»»

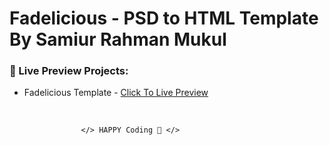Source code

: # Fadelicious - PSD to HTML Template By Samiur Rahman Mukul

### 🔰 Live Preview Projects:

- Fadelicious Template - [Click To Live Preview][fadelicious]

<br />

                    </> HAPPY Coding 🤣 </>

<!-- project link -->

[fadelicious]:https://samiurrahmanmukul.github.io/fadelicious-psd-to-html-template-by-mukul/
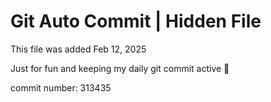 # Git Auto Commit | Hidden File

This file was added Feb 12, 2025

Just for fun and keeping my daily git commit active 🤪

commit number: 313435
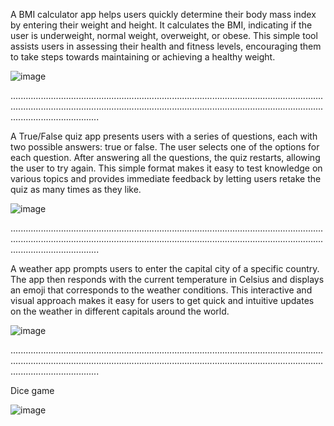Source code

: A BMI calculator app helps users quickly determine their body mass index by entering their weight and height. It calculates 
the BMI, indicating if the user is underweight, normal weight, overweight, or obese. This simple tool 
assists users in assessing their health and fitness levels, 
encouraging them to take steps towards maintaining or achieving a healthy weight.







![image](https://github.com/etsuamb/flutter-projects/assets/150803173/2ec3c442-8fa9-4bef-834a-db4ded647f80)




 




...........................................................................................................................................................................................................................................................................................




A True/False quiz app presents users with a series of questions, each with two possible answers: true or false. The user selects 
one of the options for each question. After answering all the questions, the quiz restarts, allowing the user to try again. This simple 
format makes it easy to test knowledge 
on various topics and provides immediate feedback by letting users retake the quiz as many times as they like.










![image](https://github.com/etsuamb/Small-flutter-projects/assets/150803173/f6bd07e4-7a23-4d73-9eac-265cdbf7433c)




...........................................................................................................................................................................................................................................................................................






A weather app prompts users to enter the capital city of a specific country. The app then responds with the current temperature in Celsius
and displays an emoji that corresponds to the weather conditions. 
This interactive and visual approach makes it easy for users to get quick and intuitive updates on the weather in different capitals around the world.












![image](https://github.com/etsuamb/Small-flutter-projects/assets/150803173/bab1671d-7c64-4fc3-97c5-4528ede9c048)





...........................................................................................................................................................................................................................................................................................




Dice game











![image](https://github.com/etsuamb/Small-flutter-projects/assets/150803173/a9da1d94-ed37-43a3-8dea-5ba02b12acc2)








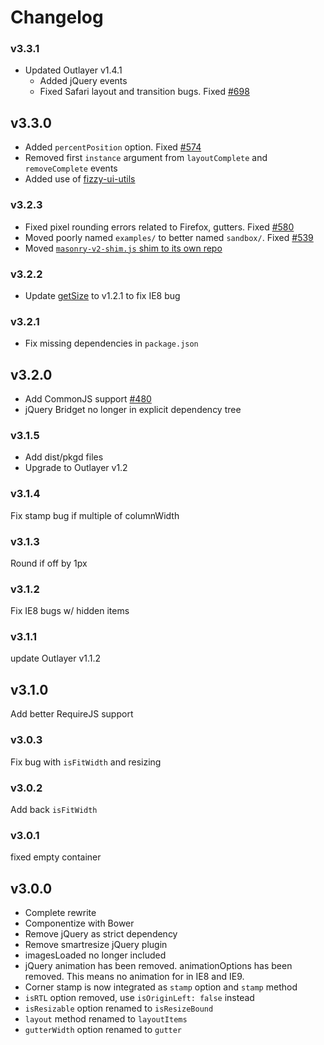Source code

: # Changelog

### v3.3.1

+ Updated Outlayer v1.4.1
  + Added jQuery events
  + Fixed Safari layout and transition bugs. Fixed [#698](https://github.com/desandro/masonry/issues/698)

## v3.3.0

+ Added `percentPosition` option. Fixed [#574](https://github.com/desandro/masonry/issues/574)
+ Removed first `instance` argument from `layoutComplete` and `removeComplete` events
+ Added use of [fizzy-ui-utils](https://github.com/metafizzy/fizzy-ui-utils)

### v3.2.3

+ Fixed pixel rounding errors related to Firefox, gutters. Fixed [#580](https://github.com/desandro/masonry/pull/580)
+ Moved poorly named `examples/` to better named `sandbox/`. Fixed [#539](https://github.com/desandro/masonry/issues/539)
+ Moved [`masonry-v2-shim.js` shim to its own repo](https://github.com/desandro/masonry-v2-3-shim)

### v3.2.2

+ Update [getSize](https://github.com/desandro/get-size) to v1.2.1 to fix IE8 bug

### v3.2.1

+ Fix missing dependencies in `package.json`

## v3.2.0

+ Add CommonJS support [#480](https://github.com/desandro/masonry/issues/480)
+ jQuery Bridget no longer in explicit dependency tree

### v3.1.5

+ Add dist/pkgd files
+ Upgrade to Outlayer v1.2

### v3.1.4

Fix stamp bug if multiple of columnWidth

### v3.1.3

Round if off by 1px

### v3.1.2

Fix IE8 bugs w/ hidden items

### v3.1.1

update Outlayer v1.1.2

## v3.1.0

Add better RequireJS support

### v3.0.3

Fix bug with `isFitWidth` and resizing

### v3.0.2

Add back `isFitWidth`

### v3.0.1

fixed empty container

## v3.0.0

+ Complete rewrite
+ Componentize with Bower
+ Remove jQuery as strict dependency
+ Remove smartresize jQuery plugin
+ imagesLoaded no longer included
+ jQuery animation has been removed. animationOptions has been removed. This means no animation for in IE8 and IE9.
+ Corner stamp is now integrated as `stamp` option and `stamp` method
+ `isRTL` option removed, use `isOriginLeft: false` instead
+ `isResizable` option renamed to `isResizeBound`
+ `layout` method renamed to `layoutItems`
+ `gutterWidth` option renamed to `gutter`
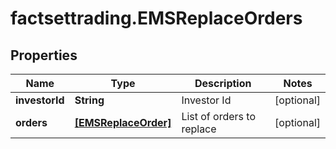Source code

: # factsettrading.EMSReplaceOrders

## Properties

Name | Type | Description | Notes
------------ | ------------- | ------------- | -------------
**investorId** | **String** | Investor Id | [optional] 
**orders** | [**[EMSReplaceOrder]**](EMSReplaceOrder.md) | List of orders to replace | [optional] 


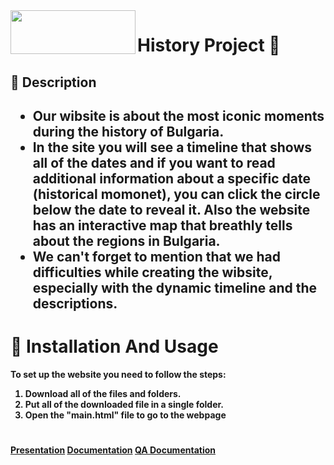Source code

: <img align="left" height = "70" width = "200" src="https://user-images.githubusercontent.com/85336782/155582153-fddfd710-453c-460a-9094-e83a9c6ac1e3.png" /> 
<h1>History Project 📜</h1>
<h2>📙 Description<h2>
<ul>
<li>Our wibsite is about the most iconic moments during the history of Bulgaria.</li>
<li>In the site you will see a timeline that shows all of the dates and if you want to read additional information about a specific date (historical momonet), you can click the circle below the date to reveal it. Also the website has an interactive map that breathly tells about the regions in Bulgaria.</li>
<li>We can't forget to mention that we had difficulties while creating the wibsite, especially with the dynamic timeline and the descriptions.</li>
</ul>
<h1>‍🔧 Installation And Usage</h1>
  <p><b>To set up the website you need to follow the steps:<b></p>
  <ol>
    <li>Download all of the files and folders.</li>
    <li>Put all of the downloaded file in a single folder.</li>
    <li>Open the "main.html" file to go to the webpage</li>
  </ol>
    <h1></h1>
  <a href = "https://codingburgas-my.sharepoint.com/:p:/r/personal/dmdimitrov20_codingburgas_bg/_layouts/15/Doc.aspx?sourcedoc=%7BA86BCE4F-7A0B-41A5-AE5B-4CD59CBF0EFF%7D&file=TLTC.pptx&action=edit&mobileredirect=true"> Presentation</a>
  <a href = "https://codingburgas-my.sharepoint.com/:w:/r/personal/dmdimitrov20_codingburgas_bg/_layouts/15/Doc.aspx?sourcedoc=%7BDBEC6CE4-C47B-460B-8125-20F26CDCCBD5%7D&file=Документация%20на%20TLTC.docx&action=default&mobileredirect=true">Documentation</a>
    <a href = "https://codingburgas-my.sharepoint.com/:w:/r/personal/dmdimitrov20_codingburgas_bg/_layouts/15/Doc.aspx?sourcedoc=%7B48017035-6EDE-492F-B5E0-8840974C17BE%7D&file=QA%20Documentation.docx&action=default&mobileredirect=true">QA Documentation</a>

««
»»

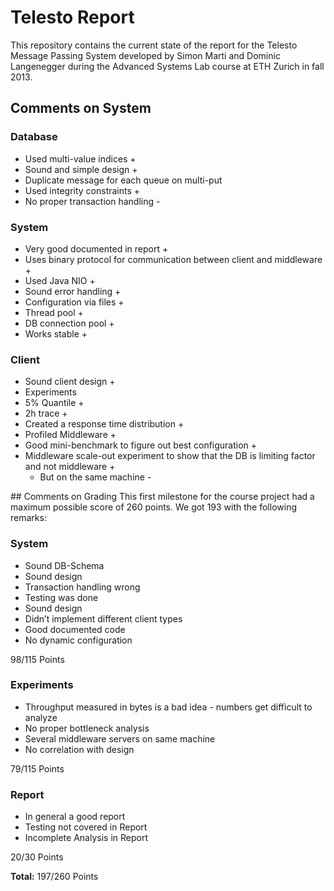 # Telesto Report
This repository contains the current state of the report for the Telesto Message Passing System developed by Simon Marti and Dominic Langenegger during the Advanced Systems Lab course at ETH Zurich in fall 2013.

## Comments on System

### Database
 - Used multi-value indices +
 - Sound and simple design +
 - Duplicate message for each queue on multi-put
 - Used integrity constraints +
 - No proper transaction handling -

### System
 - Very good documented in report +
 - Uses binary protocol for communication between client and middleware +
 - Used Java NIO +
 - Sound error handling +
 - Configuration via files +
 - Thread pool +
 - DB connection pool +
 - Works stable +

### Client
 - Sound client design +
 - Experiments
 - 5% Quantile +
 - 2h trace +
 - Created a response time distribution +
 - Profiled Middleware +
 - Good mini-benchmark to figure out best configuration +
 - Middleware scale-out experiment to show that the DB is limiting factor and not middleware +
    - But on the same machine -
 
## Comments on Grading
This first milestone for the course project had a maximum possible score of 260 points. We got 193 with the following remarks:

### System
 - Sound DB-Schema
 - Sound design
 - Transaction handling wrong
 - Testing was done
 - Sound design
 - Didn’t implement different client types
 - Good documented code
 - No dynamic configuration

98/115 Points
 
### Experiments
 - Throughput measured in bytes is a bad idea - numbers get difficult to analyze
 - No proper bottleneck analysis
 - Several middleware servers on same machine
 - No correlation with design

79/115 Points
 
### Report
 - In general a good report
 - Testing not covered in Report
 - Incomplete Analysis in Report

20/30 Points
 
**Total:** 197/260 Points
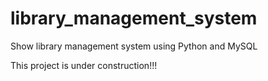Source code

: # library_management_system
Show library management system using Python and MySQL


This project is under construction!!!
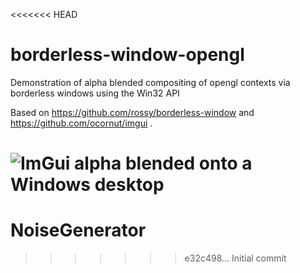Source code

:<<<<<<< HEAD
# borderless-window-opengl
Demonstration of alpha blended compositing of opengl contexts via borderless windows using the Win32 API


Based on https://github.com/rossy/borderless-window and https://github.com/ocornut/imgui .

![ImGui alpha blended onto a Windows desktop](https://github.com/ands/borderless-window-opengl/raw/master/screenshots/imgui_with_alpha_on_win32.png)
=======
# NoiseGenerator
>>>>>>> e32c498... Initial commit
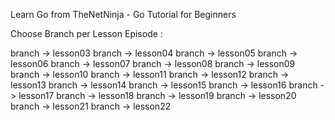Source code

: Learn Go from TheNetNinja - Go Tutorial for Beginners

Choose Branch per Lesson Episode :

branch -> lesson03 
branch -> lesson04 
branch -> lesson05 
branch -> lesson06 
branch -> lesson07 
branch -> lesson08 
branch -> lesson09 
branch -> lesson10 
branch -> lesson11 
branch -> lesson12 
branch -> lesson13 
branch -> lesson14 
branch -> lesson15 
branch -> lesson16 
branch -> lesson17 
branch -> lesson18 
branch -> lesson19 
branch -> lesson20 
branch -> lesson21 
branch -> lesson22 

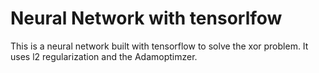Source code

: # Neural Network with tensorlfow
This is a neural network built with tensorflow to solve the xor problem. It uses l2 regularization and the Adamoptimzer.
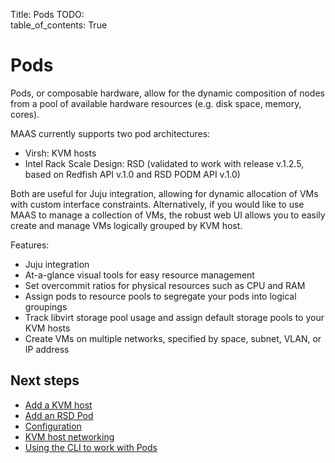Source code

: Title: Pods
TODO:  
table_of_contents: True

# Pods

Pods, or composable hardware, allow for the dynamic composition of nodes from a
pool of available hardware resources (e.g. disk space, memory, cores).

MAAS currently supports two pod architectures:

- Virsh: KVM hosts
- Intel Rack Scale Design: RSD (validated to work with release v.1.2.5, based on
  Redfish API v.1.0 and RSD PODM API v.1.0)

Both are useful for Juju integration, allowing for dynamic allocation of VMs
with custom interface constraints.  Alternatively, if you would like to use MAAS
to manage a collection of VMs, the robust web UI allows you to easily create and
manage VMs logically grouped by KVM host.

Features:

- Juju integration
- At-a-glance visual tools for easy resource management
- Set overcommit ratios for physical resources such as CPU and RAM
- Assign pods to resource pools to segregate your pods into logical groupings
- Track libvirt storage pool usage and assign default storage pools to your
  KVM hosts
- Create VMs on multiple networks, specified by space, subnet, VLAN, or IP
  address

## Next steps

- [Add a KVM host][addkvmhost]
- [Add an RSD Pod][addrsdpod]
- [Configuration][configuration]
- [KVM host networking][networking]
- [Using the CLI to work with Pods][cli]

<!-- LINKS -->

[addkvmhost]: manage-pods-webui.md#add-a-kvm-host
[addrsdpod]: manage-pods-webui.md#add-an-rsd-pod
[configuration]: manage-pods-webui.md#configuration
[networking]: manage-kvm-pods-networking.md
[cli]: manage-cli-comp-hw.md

««
»»

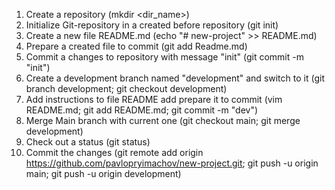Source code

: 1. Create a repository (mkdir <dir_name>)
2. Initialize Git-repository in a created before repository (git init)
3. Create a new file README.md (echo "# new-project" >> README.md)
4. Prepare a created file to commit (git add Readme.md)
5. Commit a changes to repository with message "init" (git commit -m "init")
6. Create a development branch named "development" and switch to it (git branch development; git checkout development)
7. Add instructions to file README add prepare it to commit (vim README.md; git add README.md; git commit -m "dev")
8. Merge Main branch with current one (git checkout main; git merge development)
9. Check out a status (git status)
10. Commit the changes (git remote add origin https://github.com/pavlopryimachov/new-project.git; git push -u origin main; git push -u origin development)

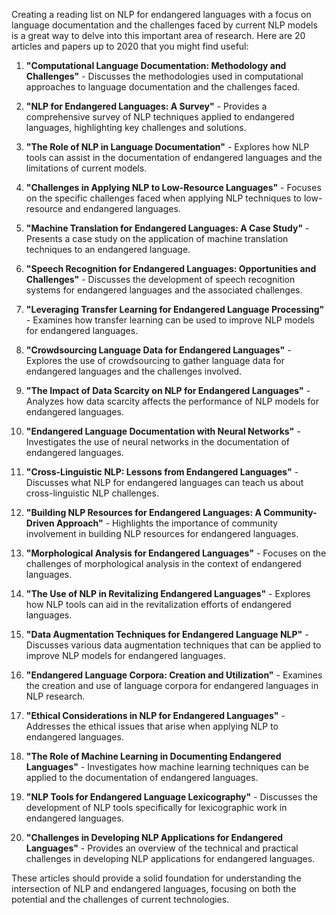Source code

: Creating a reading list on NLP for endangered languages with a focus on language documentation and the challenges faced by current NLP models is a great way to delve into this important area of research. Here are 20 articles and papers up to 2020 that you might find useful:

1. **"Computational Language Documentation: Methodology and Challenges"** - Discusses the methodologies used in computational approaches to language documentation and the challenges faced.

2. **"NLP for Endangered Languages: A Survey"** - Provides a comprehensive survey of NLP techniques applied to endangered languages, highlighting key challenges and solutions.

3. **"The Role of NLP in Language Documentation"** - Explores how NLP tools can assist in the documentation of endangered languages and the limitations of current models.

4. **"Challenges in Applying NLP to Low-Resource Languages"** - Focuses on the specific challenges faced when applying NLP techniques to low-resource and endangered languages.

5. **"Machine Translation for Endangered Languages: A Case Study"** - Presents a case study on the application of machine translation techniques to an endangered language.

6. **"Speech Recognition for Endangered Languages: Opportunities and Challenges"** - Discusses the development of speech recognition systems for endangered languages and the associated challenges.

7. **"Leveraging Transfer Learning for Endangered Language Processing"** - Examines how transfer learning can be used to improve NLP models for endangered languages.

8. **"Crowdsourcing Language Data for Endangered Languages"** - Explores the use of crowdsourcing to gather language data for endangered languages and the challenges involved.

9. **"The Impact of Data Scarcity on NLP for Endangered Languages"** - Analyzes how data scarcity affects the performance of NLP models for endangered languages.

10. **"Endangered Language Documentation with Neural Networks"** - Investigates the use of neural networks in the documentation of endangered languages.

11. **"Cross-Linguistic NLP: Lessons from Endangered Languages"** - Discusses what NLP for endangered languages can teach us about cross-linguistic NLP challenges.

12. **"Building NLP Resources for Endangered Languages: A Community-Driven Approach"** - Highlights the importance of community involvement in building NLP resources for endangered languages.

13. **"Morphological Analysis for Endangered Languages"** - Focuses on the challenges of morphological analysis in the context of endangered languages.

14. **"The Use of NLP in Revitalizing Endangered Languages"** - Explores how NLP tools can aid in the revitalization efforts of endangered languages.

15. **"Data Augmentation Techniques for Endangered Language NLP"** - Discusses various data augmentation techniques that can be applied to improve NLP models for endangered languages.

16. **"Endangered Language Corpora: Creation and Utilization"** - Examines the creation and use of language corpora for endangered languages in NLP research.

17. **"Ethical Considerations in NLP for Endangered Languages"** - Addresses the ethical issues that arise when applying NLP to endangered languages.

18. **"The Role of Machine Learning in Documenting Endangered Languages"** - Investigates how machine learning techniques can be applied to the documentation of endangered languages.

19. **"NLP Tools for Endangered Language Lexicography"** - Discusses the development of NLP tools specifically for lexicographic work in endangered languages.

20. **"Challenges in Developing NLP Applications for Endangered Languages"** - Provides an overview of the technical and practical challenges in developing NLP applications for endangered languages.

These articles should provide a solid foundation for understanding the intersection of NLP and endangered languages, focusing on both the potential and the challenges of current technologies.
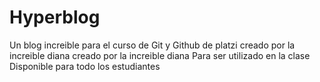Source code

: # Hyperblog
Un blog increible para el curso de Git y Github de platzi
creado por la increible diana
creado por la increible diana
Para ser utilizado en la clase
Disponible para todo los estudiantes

««

Action item.
Lines containing the word "optional" in the entries above should be counted, and only that number given.

Written answer.
2